BOGAVANTE

 

 

    Los gallegos llamamos Lumbrigante, o Lubrigante, al Homarus vulgaris o Homarus gammarus; y también lo llamamos Lubricante, como en Cantabria.

    El uso del nombre castellano Bogavante es, también, muy común en toda Galicia.

    Su carne maciza, sabrosa, y que siempre abunda dentro de su caparazón subcilíndrico hace llorar a las almas sensibles como la mía.


 

 

    No se sabe que es mejor: el bogavante o la langosta. Sin embargo, lo mejor, según me dijo un experto cocinero mariñán, es no hablar de eso y comer de los dos.

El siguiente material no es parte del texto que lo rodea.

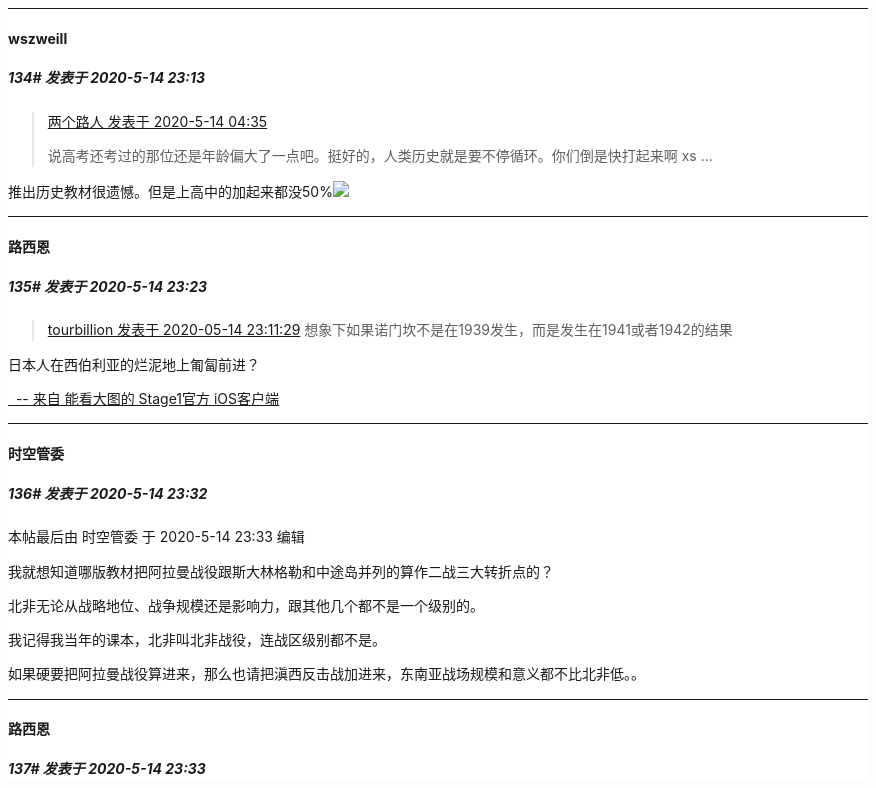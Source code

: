 *****

####  wszweill  
##### 134#       发表于 2020-5-14 23:13



<blockquote><a href="httphttps://bbs.saraba1st.com/2b/forum.php?mod=redirect&amp;goto=findpost&amp;pid=47418419&amp;ptid=1934973" target="_blank">两个路人 发表于 2020-5-14 04:35</a>

说高考还考过的那位还是年龄偏大了一点吧。挺好的，人类历史就是要不停循环。你们倒是快打起来啊 xs ...</blockquote>
 推出历史教材很遗憾。但是上高中的加起来都没50%<img src="https://static.saraba1st.com/image/smiley/face2017/068.png" referrerpolicy="no-referrer">







*****

####  路西恩  
##### 135#       发表于 2020-5-14 23:23



<blockquote><a href="httphttps://bbs.saraba1st.com/2b/forum.php?mod=redirect&amp;goto=findpost&amp;pid=47422129&amp;ptid=1934973" target="_blank">tourbillion 发表于 2020-05-14 23:11:29</a>
想象下如果诺门坎不是在1939发生，而是发生在1941或者1942的结果</blockquote>日本人在西伯利亚的烂泥地上匍匐前进？

[  -- 来自 能看大图的 Stage1官方 iOS客户端](https://itunes.apple.com/fi/app/saraba1st/id1221237470?mt=8)







*****

####  时空管委  
##### 136#       发表于 2020-5-14 23:32



 本帖最后由 时空管委 于 2020-5-14 23:33 编辑 

我就想知道哪版教材把阿拉曼战役跟斯大林格勒和中途岛并列的算作二战三大转折点的？

北非无论从战略地位、战争规模还是影响力，跟其他几个都不是一个级别的。

我记得我当年的课本，北非叫北非战役，连战区级别都不是。

如果硬要把阿拉曼战役算进来，那么也请把滇西反击战加进来，东南亚战场规模和意义都不比北非低。。







*****

####  路西恩  
##### 137#       发表于 2020-5-14 23:33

    Lo que, desde luego, tiene el bogavante, es dos antenas tan largas como el cuerpo (que puede llegar a tener una longitud de más de 50 centímetros) y cuatro anténulas muy cortas. También tiene cuatro pares de patas torácicas que poco valen: las dos posteriores terminadas en uñas, y las dos delanteras en unas pequeñas quelíceras. Pero, delante de este cuerpo tiene las primeras patas torácicas, enormes en los especímenes desarrollados, que tienen dos quelíceras desiguales y muy fuertes. De esas dos piezas, la menos gruesa tiene una pinza con dientes finos y ataca con gran rapidez.

    Viven y comen de noche (como el pulpo) pegados a la costa hasta profundidades moderadas.

    Entiendan que si no nos preocupamos más de su biología y morfología es porque nuestro interés es casi exclusivamente de presentación culinaria.

    Al saborear el bogavante, la biología desaparece.